▸ GOAL OF THE EXERCISE
Of all the lines in the material, how many carry the string "steps"? Respond with the number by itself.

▸ THE DATA
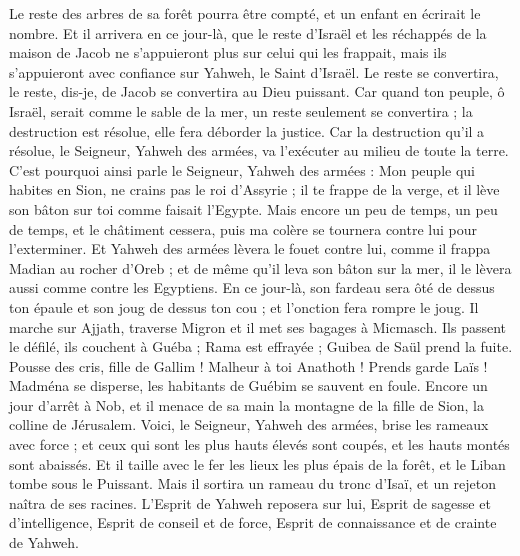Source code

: \begin{multicols}{2}
Le reste des arbres de sa forêt pourra être compté, et un enfant en écrirait le nombre.
Et il arrivera en ce jour-là, que le reste d'Israël et les réchappés de la maison de Jacob ne s'appuieront plus sur celui qui les frappait, mais ils s'appuieront avec confiance sur Yahweh, le Saint d'Israël.
Le reste se convertira, le reste, dis-je, de Jacob se convertira au Dieu puissant.
Car quand ton peuple, ô Israël, serait comme le sable de la mer, un reste seulement se convertira ; la destruction est résolue, elle fera déborder la justice.
Car la destruction qu'il a résolue, le Seigneur, Yahweh des armées, va l'exécuter au milieu de toute la terre.
C'est pourquoi ainsi parle le Seigneur, Yahweh des armées : Mon peuple qui habites en Sion, ne crains pas le roi d'Assyrie ; il te frappe de la verge, et il lève son bâton sur toi comme faisait l'Egypte.
Mais encore un peu de temps, un peu de temps, et le châtiment cessera, puis ma colère se tournera contre lui pour l'exterminer.
Et Yahweh des armées lèvera le fouet contre lui, comme il frappa Madian au rocher d'Oreb ; et de même qu'il leva son bâton sur la mer, il le lèvera aussi comme contre les Egyptiens.
En ce jour-là, son fardeau sera ôté de dessus ton épaule et son joug de dessus ton cou ; et l'onction fera rompre le joug.
Il marche sur Ajjath, traverse Migron et il met ses bagages à Micmasch.
Ils passent le défilé, ils couchent à Guéba ; Rama est effrayée ; Guibea de Saül prend la fuite.
Pousse des cris, fille de Gallim ! Malheur à toi Anathoth ! Prends garde Laïs !
Madména se disperse, les habitants de Guébim se sauvent en foule.
Encore un jour d'arrêt à Nob, et il menace de sa main la montagne de la fille de Sion, la colline de Jérusalem.
Voici, le Seigneur, Yahweh des armées, brise les rameaux avec force ; et ceux qui sont les plus hauts élevés sont coupés, et les hauts montés sont abaissés.
Et il taille avec le fer les lieux les plus épais de la forêt, et le Liban tombe sous le Puissant.
\VerseOne{}Mais il sortira un rameau du tronc d'Isaï, et un rejeton naîtra de ses racines.
L'Esprit de Yahweh reposera sur lui, Esprit de sagesse et d'intelligence, Esprit de conseil et de force, Esprit de connaissance et de crainte de Yahweh.

\end{multicols}
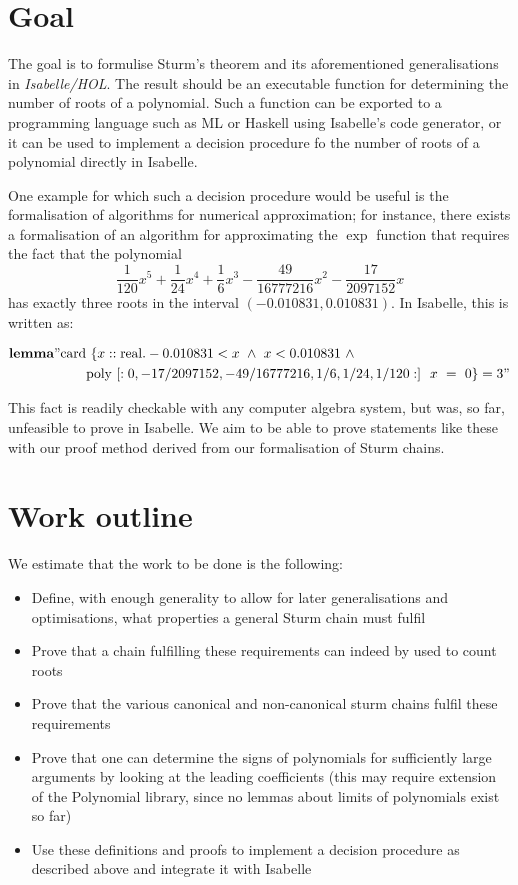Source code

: \documentclass[11pt,a4paper,oneside]{article}
\newcommand{\isabellehol}{\mbox{Isabelle}\slash HOL}
\begin{document}
\section{Goal}

The goal is to formulise Sturm's theorem and its aforementioned generalisations 
in \emph{\isabellehol}. The result should be an executable function for 
determining the number of roots of a polynomial. Such a function can be 
exported to a programming language such as ML or Haskell using Isabelle's 
code generator, or it can be used to implement a decision procedure fo the 
number of roots of a polynomial directly in Isabelle.

One example for which such a decision procedure would be useful is the 
formalisation of algorithms for numerical approximation; for instance, there 
exists a formalisation of an algorithm for approximating the $\exp$ function 
that requires the fact that the polynomial 
$$\frac{1}{120}x^5+\frac{1}{24}x^4+\frac{1}{6}x^3-\frac{49}{16777216}x^2-\frac{17}{2097152}x$$
has exactly three roots in the interval $(-0.010831,0.010831)$. In Isabelle, this 
is written as:

\vspace*{-5mm}
\begin{align*}
&\textbf{lemma} "\mathrm{card}\ \{x::\mathrm{real}. -0.010831 < x\ \wedge\ x < 0.010831\ \wedge\\
&\hskip20mm \mathrm{poly}\ [:0, -17/2097152, -49/16777216, 1/6, 1/24, 1/120:]\ \ x\ =\ 0\} = 3"
\end{align*}

This fact is readily checkable with any computer algebra system, but was, so far, 
unfeasible to prove in Isabelle. We aim to be able to prove statements like these 
with our proof method derived from our formalisation of Sturm chains.


\section{Work outline}
We estimate that the work to be done is the following:
\begin{itemize}
\item Define, with enough generality to allow for later generalisations and optimisations, what 
      properties a general Sturm chain must fulfil
\item Prove that a chain fulfilling these requirements can indeed by used to count roots
\item Prove that the various canonical and non-canonical sturm chains fulfil these requirements
\item Prove that one can determine the signs of polynomials for sufficiently large arguments by 
      looking at the leading coefficients (this may require extension of the Polynomial library,
      since no lemmas about limits of polynomials exist so far)
\item Use these definitions and proofs to implement a decision procedure as described above and 
      integrate it with Isabelle
\end{itemize}
\end{document}
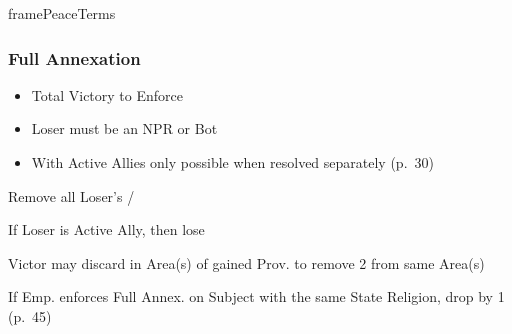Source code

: \documentclass[10pt]{article}
\newlength{\fhPeaceTerms} \setlength\fhPeaceTerms{45.5\baselineskip}
\begin{document}
\begin{dynamiccontents*}{framePeaceTerms}
\begin{eubox}{\fhPeaceTerms}
\begin{multicols}{3}
		\subsubsection*{Full Annexation}
		\begin{itemize}
			{
				\color{peaceReqColor}
				\item {}
				\begin{itemize}
					\item Total Victory to Enforce
					\item Loser must be an NPR or Bot
					\item With Active Allies only possible when resolved separately (p.~30)
				\end{itemize}
			}
			\item Remove all Loser's \alliances/\marriages
			\item If Loser is Active Ally, then lose 
			\item Victor may discard \claims in Area(s) of gained Prov. to remove 2 \unrest from same Area(s)
			\item If Emp. enforces Full Annex. on Subject with the same State Religion, drop \authority by 1 (p.~45)
		\end{itemize}


\end{multicols}
\end{eubox}
\end{dynamiccontents*}
\end{document}
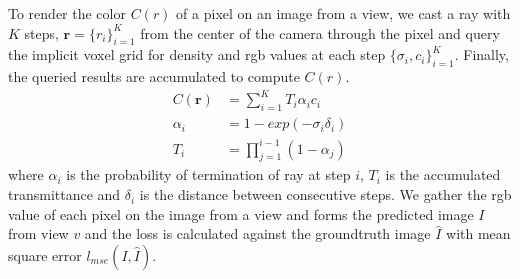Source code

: To render the color $C(r)$ of a pixel on an image from a view, we cast a ray with $K$ steps, $\bm{r}=\{r_i\}_{i=1}^K$ from the center of the camera through the pixel and query the implicit voxel grid for density and rgb values at each step $\{\sigma_i, c_i\}_{i=1}^K$.
Finally, the queried results are accumulated to compute $C(r)$.
\begin{subequations}
    \begin{align}
        \label{accu}
        C(\bm{r}) &= \sum_{i=1}^{K}T_i \alpha_i c_i \\
        \alpha_i &= 1 - exp(-\sigma_i \delta_i) \\
        T_i &= \prod_{j=1}^{i-1} (1-\alpha_j)
    \end{align}
\end{subequations}
where $\alpha_i$ is the probability of termination of ray at step $i$, $T_i$ is the accumulated transmittance and $\delta_i$ is the distance between consecutive steps.
We gather the rgb value of each pixel on the image from a view and forms the predicted image $I$ from view $v$ and the loss is calculated against the groundtruth image $\hat{I}$ with mean square error $l_{mse}(I, \hat{I})$.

▸ ANSWER BELOW
2